▶ _TASK REQUIREMENTS_: Find every line in the records that holds the string "сервера". Copy each one.

THE INPUT Start Marker

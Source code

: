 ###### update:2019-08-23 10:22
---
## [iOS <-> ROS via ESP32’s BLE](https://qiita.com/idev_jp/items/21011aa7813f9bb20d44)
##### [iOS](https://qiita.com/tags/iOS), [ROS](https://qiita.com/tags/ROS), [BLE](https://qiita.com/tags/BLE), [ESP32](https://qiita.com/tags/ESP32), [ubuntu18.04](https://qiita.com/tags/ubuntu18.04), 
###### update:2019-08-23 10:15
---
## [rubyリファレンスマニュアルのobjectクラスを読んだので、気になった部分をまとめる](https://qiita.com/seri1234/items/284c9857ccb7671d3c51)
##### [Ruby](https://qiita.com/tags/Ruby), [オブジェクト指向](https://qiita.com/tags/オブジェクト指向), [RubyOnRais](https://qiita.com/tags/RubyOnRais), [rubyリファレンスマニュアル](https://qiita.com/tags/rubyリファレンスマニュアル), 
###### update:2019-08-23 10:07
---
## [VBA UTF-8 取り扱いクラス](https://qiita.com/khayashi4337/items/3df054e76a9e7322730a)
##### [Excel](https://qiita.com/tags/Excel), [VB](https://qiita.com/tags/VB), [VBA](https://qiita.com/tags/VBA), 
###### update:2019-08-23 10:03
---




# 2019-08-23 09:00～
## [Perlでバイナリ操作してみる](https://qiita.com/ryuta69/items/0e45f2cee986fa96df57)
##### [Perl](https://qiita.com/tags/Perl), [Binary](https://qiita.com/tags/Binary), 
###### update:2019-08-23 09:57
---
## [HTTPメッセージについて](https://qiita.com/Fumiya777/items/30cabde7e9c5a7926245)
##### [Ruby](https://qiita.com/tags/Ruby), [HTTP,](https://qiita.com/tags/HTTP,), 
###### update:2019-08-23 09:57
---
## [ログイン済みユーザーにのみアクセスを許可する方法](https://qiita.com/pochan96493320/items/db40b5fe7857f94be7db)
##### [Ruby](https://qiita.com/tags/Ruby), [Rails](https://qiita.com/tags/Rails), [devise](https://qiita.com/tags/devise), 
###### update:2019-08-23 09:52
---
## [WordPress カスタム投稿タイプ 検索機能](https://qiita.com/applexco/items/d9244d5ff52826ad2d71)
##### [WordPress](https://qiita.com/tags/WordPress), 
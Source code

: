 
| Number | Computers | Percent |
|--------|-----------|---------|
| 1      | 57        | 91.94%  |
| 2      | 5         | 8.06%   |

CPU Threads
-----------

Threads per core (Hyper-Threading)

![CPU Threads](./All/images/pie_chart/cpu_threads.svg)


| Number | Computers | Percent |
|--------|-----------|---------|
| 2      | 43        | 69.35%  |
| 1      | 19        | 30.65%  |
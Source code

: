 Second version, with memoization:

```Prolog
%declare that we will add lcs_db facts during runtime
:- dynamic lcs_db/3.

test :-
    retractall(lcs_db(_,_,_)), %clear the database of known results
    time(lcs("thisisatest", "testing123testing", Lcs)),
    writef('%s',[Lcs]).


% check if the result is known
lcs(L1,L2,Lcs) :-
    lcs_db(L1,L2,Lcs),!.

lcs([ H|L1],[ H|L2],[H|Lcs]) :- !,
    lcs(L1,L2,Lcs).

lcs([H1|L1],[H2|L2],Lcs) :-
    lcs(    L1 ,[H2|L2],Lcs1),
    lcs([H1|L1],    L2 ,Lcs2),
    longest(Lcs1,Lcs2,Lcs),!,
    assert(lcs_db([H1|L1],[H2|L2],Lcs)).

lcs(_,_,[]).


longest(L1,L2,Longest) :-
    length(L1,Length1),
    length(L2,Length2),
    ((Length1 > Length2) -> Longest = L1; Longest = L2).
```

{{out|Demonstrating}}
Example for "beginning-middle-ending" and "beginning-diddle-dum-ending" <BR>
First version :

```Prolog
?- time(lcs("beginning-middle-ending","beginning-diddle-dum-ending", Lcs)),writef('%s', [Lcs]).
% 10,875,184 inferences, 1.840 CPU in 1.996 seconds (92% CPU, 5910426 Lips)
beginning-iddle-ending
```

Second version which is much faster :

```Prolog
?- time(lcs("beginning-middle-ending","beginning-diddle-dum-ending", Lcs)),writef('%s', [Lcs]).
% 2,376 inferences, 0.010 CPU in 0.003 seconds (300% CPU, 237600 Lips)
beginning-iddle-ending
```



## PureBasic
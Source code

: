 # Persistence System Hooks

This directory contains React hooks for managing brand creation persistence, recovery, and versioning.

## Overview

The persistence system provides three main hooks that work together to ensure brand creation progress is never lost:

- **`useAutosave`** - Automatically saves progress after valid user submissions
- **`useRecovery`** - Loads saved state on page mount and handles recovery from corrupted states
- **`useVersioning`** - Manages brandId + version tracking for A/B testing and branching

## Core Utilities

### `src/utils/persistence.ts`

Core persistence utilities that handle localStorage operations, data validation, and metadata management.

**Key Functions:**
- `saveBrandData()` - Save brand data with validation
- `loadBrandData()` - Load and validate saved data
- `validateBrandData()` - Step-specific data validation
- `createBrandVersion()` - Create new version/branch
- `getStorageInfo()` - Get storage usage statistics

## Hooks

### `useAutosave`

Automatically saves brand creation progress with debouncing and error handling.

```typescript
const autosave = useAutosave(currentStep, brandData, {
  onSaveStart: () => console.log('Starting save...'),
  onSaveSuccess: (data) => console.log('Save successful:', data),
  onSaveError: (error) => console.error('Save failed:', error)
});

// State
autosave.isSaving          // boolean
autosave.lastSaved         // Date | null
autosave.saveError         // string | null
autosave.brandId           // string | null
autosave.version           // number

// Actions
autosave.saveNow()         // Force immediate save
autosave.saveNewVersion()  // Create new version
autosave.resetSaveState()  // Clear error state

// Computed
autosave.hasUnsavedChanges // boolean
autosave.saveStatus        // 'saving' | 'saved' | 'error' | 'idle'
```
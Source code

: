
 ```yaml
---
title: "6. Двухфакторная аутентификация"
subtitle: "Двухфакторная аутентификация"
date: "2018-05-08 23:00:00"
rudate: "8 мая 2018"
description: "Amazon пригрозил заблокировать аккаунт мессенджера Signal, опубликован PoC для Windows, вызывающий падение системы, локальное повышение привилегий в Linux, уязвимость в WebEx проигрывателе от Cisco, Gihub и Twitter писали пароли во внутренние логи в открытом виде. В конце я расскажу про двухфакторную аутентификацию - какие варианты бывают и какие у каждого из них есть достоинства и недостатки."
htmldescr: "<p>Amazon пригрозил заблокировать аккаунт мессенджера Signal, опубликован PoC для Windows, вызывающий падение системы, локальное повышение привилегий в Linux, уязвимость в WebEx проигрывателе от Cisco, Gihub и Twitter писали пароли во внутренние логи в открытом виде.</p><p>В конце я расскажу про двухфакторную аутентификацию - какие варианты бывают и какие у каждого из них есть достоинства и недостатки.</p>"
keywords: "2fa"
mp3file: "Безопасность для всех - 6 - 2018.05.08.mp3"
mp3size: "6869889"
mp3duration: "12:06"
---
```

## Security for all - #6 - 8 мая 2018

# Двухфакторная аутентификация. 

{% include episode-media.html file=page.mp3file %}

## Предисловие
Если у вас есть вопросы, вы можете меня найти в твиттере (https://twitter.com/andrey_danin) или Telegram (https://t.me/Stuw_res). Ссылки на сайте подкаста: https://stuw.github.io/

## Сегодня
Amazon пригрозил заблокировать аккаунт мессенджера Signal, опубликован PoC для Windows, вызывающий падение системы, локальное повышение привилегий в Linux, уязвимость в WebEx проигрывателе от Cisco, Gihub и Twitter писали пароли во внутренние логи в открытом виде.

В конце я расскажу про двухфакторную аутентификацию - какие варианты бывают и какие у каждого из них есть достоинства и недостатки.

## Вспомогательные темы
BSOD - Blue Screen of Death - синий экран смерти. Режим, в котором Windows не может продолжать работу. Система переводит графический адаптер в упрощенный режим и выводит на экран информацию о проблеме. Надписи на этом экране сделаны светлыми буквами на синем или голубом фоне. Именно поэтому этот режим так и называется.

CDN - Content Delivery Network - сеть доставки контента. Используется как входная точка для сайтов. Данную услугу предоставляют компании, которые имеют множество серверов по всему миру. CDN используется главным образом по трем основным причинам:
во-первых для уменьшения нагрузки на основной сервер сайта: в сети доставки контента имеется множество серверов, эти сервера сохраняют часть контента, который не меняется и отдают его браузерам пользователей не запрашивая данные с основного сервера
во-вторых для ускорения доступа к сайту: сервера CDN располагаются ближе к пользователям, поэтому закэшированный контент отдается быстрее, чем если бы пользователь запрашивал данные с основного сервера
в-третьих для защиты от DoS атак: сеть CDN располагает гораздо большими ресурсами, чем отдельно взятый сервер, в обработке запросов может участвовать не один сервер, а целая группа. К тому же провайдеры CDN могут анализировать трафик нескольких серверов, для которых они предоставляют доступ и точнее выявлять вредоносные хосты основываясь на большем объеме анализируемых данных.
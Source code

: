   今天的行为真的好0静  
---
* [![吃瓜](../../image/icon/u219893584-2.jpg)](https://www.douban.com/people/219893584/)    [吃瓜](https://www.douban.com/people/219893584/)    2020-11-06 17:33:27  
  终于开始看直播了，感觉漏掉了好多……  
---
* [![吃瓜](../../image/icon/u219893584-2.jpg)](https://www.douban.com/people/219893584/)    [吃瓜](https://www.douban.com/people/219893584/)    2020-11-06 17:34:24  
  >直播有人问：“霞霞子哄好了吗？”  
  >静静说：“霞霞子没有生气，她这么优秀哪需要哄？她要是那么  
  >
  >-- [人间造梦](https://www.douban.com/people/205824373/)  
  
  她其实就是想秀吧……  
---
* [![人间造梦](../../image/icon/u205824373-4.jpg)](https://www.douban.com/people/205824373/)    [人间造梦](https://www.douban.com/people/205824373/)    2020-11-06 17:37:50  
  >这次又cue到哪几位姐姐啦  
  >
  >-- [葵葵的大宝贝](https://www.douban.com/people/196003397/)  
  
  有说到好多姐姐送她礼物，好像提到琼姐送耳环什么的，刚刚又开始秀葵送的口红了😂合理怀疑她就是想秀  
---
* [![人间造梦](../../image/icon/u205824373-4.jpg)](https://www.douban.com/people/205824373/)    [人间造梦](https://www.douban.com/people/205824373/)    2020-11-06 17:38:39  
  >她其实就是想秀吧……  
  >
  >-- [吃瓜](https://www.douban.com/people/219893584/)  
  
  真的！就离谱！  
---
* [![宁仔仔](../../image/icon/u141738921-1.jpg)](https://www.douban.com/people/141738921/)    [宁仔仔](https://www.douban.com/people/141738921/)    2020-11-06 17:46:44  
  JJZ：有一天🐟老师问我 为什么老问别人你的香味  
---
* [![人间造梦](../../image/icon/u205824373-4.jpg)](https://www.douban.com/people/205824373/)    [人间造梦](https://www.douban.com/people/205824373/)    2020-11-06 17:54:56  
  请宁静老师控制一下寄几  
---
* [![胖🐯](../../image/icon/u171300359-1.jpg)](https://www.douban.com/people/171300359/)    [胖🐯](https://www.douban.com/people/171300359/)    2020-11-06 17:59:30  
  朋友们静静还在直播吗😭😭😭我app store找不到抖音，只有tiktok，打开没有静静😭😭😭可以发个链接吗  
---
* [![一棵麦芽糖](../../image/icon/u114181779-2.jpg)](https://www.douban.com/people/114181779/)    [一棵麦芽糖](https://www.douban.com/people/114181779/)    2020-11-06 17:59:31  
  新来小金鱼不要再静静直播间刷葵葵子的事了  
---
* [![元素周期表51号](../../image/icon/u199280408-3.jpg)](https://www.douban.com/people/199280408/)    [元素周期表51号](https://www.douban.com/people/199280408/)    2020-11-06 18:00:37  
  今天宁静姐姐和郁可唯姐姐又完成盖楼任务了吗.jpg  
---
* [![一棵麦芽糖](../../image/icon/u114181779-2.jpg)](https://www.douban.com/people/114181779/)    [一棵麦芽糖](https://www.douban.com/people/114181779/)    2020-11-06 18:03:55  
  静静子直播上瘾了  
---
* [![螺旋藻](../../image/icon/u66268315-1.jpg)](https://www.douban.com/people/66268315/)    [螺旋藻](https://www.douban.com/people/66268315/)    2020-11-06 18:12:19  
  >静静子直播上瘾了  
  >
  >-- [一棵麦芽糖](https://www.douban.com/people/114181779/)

THE INPUT End Marker

▶ _THE ANSWER_:
во-первых для уменьшения нагрузки на основной сервер сайта: в сети доставки контента имеется множество серверов, эти сервера сохраняют часть контента, который не меняется и отдают его браузерам пользователей не запрашивая данные с основного сервера
во-вторых для ускорения доступа к сайту: сервера CDN располагаются ближе к пользователям, поэтому закэшированный контент отдается быстрее, чем если бы пользователь запрашивал данные с основного сервера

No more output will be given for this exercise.